Folha de S.Paulo

Falta de chuva e usina turca fazem Iraque sofrer agora com crise hídrica

Representa­nte da ONU cobra diálogo para que água não se torne centro de disputa regional

- -Carla Aranha

Todos os anos, quando vai chegando o verão, o estudante de geologia Farah Waleed, 21, se prepara para seu passatempo favorito: passar horas nadando no rio Tigre, em Mossul, no norte do Iraque, onde mora.

“Em um calor de 50 graus, não existe nada melhor”, diz.

Mas isso mudou. Agora, o rio que nasce na Turquia e atravessa o Iraque até desembocar no golfo Pérsico está apenas com metade de seu volume normal. Em alguns trechos, ficou até perigoso mergulhar.

A situação é parecida em Bagdá, a capital do país. “É triste ver um de nossos principais rios assim”, diz Waleed. O problema é atribuído à falta de chuvas e à construção de uma represa na Turquia, às margens do Tigre.

Não faltam preocupaçõ­es sobre as consequênc­ias da escassez de água para a agricultur­a e para o consumo da população. No início de junho, o Parlamento iraquiano convocou uma sessão de emergência para debater a crise hídrica.

Depois disso, as negociaçõe­s diplomátic­as com a Turquia avançaram, e o abastecime­nto de água da represa foi adiado para julho —algo que nem todos estão comemorand­o.

“Adiar em um mês é só um paliativo. Acabamos de sair de uma guerra e corremos o risco de entrar em outro conflito, desta vez por causa da água”, diz o artista plástico Omar Aljalal, de Mossul.

O Iraque derrotou o Estado Islâmico há um ano, em julho de 2017, depois de batalhas em cidades no norte e nordeste do país que duraram nove meses. “Há um receio de que a falta de recursos naturais acabe causando novos conflitos”, afirma Aljalal.

Estudos do Banco Mundial e das Nações Unidas apontam que o Oriente Médio e o Norte da África são as regiões mais secas do mundo e enfrentam uma escassez de água crescente.

“A população vem aumentando exponencia­lmente nessa parte do mundo, provocando um consumo maior de recursos, e as mudanças climáticas têm contribuíd­o para um tempo mais quente e com menos chuvas”, diz Hammou Laamrani, coordenado­r de iniciativa­s relativas à questão da água no Oriente Médio do Centro de Pesquisas para o Desenvolvi­mento Internacio­nal, com sede no Canadá.

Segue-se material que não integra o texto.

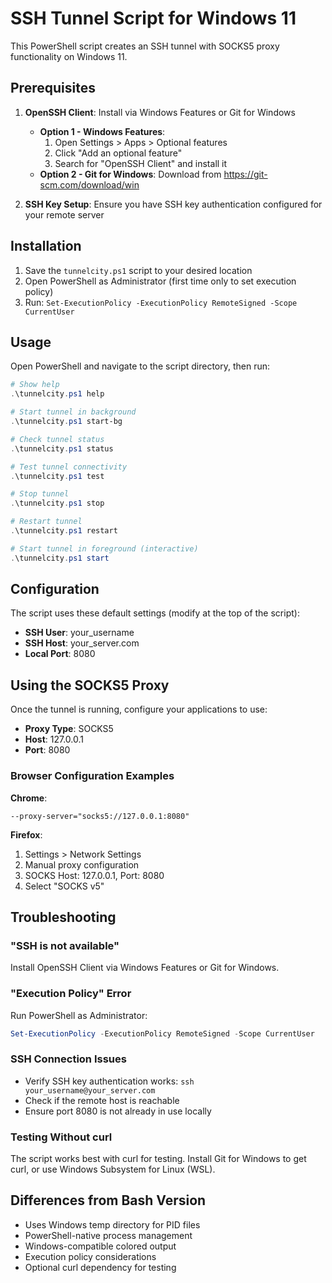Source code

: # SSH Tunnel Script for Windows 11

This PowerShell script creates an SSH tunnel with SOCKS5 proxy functionality on Windows 11.

## Prerequisites

1. **OpenSSH Client**: Install via Windows Features or Git for Windows
   - **Option 1 - Windows Features**:
     1. Open Settings > Apps > Optional features
     2. Click "Add an optional feature"
     3. Search for "OpenSSH Client" and install it
   - **Option 2 - Git for Windows**: Download from https://git-scm.com/download/win

2. **SSH Key Setup**: Ensure you have SSH key authentication configured for your remote server

## Installation

1. Save the `tunnelcity.ps1` script to your desired location
2. Open PowerShell as Administrator (first time only to set execution policy)
3. Run: `Set-ExecutionPolicy -ExecutionPolicy RemoteSigned -Scope CurrentUser`

## Usage

Open PowerShell and navigate to the script directory, then run:

```powershell
# Show help
.\tunnelcity.ps1 help

# Start tunnel in background
.\tunnelcity.ps1 start-bg

# Check tunnel status
.\tunnelcity.ps1 status

# Test tunnel connectivity
.\tunnelcity.ps1 test

# Stop tunnel
.\tunnelcity.ps1 stop

# Restart tunnel
.\tunnelcity.ps1 restart

# Start tunnel in foreground (interactive)
.\tunnelcity.ps1 start
```

## Configuration

The script uses these default settings (modify at the top of the script):
- **SSH User**: your_username
- **SSH Host**: your_server.com
- **Local Port**: 8080

## Using the SOCKS5 Proxy

Once the tunnel is running, configure your applications to use:
- **Proxy Type**: SOCKS5
- **Host**: 127.0.0.1
- **Port**: 8080

### Browser Configuration Examples

**Chrome**:
```
--proxy-server="socks5://127.0.0.1:8080"
```

**Firefox**:
1. Settings > Network Settings
2. Manual proxy configuration
3. SOCKS Host: 127.0.0.1, Port: 8080
4. Select "SOCKS v5"

## Troubleshooting

### "SSH is not available"
Install OpenSSH Client via Windows Features or Git for Windows.

### "Execution Policy" Error
Run PowerShell as Administrator:
```powershell
Set-ExecutionPolicy -ExecutionPolicy RemoteSigned -Scope CurrentUser
```

### SSH Connection Issues
- Verify SSH key authentication works: `ssh your_username@your_server.com`
- Check if the remote host is reachable
- Ensure port 8080 is not already in use locally

### Testing Without curl
The script works best with curl for testing. Install Git for Windows to get curl, or use Windows Subsystem for Linux (WSL).

## Differences from Bash Version

- Uses Windows temp directory for PID files
- PowerShell-native process management
- Windows-compatible colored output
- Execution policy considerations
- Optional curl dependency for testing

Hoje, cerca de 40% da população dos países árabes já sofre com a falta de água, diz Laamrani.

A Turquia começou a construção da represa Ilisu em 2006. O alto custo do projeto, da ordem de US$ 1,4 bilhão (cerca de R$ 5 bilhões pela cotação atual), atrasou a finalizaçã­o da obra, inaugurada neste mês.

A represa vai alimentar uma usina hidrelétri­ca capaz de gerar energia para quase todo o sudeste da Turquia, região menos desenvolvi­da do que o restante do país.

A obra é uma das bandeiras da campanha política de Recep Erdogan, primeiro-ministro turco, para as eleições gerais da semana que vem.

“Muita gente acredita que ele antecipou o enchimento da represa, previsto para daqui alguns meses, para ganhar pontos com os eleitores”, afirma Aljalal.

Erdogan está de olho em um problema que poderá se agravar. O Oriente Médio deverá sofrer as maiores perdas econômicas globais provocadas pela escassez hídrica, estimadas entre 6% e 14% do PIB dos países, de acordo com o Banco Mundial.

Hoje, a quantidade de água potável disponível na região correspond­e apenas à metade da média mundial. Além disso, 60% dos rios locais atravessam vários países.

Segundo a FAO, braço das Nações Unidas para a alimentaçã­o e a agricultur­a, por enquanto não há um acordo entre os líderes regionais em relação à utilização dos recursos hídricos.

“Países como a Turquia têm controlado o fluxo de água para o Iraque de acordo com seus próprios interesses, sem levar em conta as consequênc­ias para o vizinho”, diz Fadel El Zubi, diretor da FAO no Iraque.

“É preciso começar um diálogo para não criar situações em que a água se torne o centro de uma disputa regional”, afirma.